И сам церковник негодовал на церковь:
— Ну, а ваши песнопеньеца? Такие золотистые? С кружевцом? С повышением ноты и с понижением ноты? Сам люблю, окаянный эстет: но ведь нигде же, нигде этот Степка опять не вспомнен, не назван, не обласкан, не унежен? Весь в лютом холоде, тысячу лет в холоде, да не в северном, а в этом окаянном холоде человеческого забвения и человеческой безвнимательности.
Буря.
Уж это в душе.
‘И вспомнил Бог своего Иова’… ‘Русского Иова-Степана’. ‘И вот полетело все к черту’.
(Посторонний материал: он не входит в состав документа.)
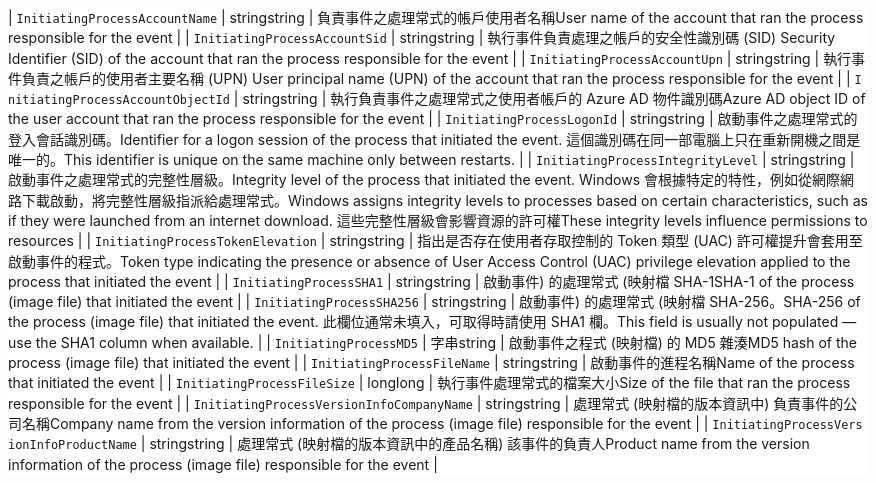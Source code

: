 | `InitiatingProcessAccountName` | <span data-ttu-id="c1b9a-176">string</span><span class="sxs-lookup"><span data-stu-id="c1b9a-176">string</span></span> | <span data-ttu-id="c1b9a-177">負責事件之處理常式的帳戶使用者名稱</span><span class="sxs-lookup"><span data-stu-id="c1b9a-177">User name of the account that ran the process responsible for the event</span></span> |
| `InitiatingProcessAccountSid` | <span data-ttu-id="c1b9a-178">string</span><span class="sxs-lookup"><span data-stu-id="c1b9a-178">string</span></span> | <span data-ttu-id="c1b9a-179">執行事件負責處理之帳戶的安全性識別碼 (SID) </span><span class="sxs-lookup"><span data-stu-id="c1b9a-179">Security Identifier (SID) of the account that ran the process responsible for the event</span></span> |
| `InitiatingProcessAccountUpn` | <span data-ttu-id="c1b9a-180">string</span><span class="sxs-lookup"><span data-stu-id="c1b9a-180">string</span></span> | <span data-ttu-id="c1b9a-181">執行事件負責之帳戶的使用者主要名稱 (UPN) </span><span class="sxs-lookup"><span data-stu-id="c1b9a-181">User principal name (UPN) of the account that ran the process responsible for the event</span></span> |
| `InitiatingProcessAccountObjectId` | <span data-ttu-id="c1b9a-182">string</span><span class="sxs-lookup"><span data-stu-id="c1b9a-182">string</span></span> | <span data-ttu-id="c1b9a-183">執行負責事件之處理常式之使用者帳戶的 Azure AD 物件識別碼</span><span class="sxs-lookup"><span data-stu-id="c1b9a-183">Azure AD object ID of the user account that ran the process responsible for the event</span></span> |
| `InitiatingProcessLogonId` | <span data-ttu-id="c1b9a-184">string</span><span class="sxs-lookup"><span data-stu-id="c1b9a-184">string</span></span> | <span data-ttu-id="c1b9a-185">啟動事件之處理常式的登入會話識別碼。</span><span class="sxs-lookup"><span data-stu-id="c1b9a-185">Identifier for a logon session of the process that initiated the event.</span></span> <span data-ttu-id="c1b9a-186">這個識別碼在同一部電腦上只在重新開機之間是唯一的。</span><span class="sxs-lookup"><span data-stu-id="c1b9a-186">This identifier is unique on the same machine only between restarts.</span></span> |
| `InitiatingProcessIntegrityLevel` | <span data-ttu-id="c1b9a-187">string</span><span class="sxs-lookup"><span data-stu-id="c1b9a-187">string</span></span> | <span data-ttu-id="c1b9a-188">啟動事件之處理常式的完整性層級。</span><span class="sxs-lookup"><span data-stu-id="c1b9a-188">Integrity level of the process that initiated the event.</span></span> <span data-ttu-id="c1b9a-189">Windows 會根據特定的特性，例如從網際網路下載啟動，將完整性層級指派給處理常式。</span><span class="sxs-lookup"><span data-stu-id="c1b9a-189">Windows assigns integrity levels to processes based on certain characteristics, such as if they were launched from an internet download.</span></span> <span data-ttu-id="c1b9a-190">這些完整性層級會影響資源的許可權</span><span class="sxs-lookup"><span data-stu-id="c1b9a-190">These integrity levels influence permissions to resources</span></span> |
| `InitiatingProcessTokenElevation` | <span data-ttu-id="c1b9a-191">string</span><span class="sxs-lookup"><span data-stu-id="c1b9a-191">string</span></span> | <span data-ttu-id="c1b9a-192">指出是否存在使用者存取控制的 Token 類型 (UAC) 許可權提升會套用至啟動事件的程式。</span><span class="sxs-lookup"><span data-stu-id="c1b9a-192">Token type indicating the presence or absence of User Access Control (UAC) privilege elevation applied to the process that initiated the event</span></span> |
| `InitiatingProcessSHA1` | <span data-ttu-id="c1b9a-193">string</span><span class="sxs-lookup"><span data-stu-id="c1b9a-193">string</span></span> | <span data-ttu-id="c1b9a-194">啟動事件) 的處理常式 (映射檔 SHA-1</span><span class="sxs-lookup"><span data-stu-id="c1b9a-194">SHA-1 of the process (image file) that initiated the event</span></span> |
| `InitiatingProcessSHA256` | <span data-ttu-id="c1b9a-195">string</span><span class="sxs-lookup"><span data-stu-id="c1b9a-195">string</span></span> | <span data-ttu-id="c1b9a-196">啟動事件) 的處理常式 (映射檔 SHA-256。</span><span class="sxs-lookup"><span data-stu-id="c1b9a-196">SHA-256 of the process (image file) that initiated the event.</span></span> <span data-ttu-id="c1b9a-197">此欄位通常未填入，可取得時請使用 SHA1 欄。</span><span class="sxs-lookup"><span data-stu-id="c1b9a-197">This field is usually not populated — use the SHA1 column when available.</span></span> |
| `InitiatingProcessMD5` | <span data-ttu-id="c1b9a-198">字串</span><span class="sxs-lookup"><span data-stu-id="c1b9a-198">string</span></span> | <span data-ttu-id="c1b9a-199">啟動事件之程式 (映射檔) 的 MD5 雜湊</span><span class="sxs-lookup"><span data-stu-id="c1b9a-199">MD5 hash of the process (image file) that initiated the event</span></span> |
| `InitiatingProcessFileName` | <span data-ttu-id="c1b9a-200">string</span><span class="sxs-lookup"><span data-stu-id="c1b9a-200">string</span></span> | <span data-ttu-id="c1b9a-201">啟動事件的進程名稱</span><span class="sxs-lookup"><span data-stu-id="c1b9a-201">Name of the process that initiated the event</span></span> |
| `InitiatingProcessFileSize` | <span data-ttu-id="c1b9a-202">long</span><span class="sxs-lookup"><span data-stu-id="c1b9a-202">long</span></span> | <span data-ttu-id="c1b9a-203">執行事件處理常式的檔案大小</span><span class="sxs-lookup"><span data-stu-id="c1b9a-203">Size of the file that ran the process responsible for the event</span></span> |
| `InitiatingProcessVersionInfoCompanyName` | <span data-ttu-id="c1b9a-204">string</span><span class="sxs-lookup"><span data-stu-id="c1b9a-204">string</span></span> | <span data-ttu-id="c1b9a-205">處理常式 (映射檔的版本資訊中) 負責事件的公司名稱</span><span class="sxs-lookup"><span data-stu-id="c1b9a-205">Company name from the version information of the process (image file) responsible for the event</span></span> |
| `InitiatingProcessVersionInfoProductName` | <span data-ttu-id="c1b9a-206">string</span><span class="sxs-lookup"><span data-stu-id="c1b9a-206">string</span></span> | <span data-ttu-id="c1b9a-207">處理常式 (映射檔的版本資訊中的產品名稱) 該事件的負責人</span><span class="sxs-lookup"><span data-stu-id="c1b9a-207">Product name from the version information of the process (image file) responsible for the event</span></span> |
‘Иди, иди, Степан. Твое ружье, хоть ворованное. Иди и разрушай. Иди и стреляй’.
Буря. Натиск (сам поэт). Пришел домой. Снял сапоги и надел опять туфли.
Но, я думаю, в моем соображении есть кое-что истинное. Всякая революция есть до некоторой степени час мести. В первом азарте — она есть просто месть. И только потом начинает ‘строить’. Поэтому именно первые ее часы особенно страшны. И тут много ‘разбитого стекла’. Но вот — месть прошла, прошел ее роковой, черный и неодолимый час. ‘Вопрос в том, как же строить’. Это неизмеримо с часом разрушения, и тут все ‘в горку’, ‘ноженьки устают’, под ногами и песок, и галька, местами — тяжелая глина.
И вот, странная мысль у меня скользит. Собственно, за XIX век, со времен декабристов, Россия была вся революционна, литература была только революционна. Русские были самые чистые социалисты-энтузиасты. И конечно ‘падала монархия’ весь этот век, и только в феврале ‘это кончилось’.
И странная мысль с этим концом у меня сплетается. Что, в сущности, кончился и социализм в России. Он был преддверием мести, он был результатом мести, он был орудием мести. Но ‘все совершив, что нужно’, — он сейчас или завтра уже начнет умирать. Умирать столь же неодолимо, как доселе неодолимо рос. И Россия действительно вошла в совершенно новый цвет. Не бойтесь и не страшитесь, друга, сегодняшнего дня.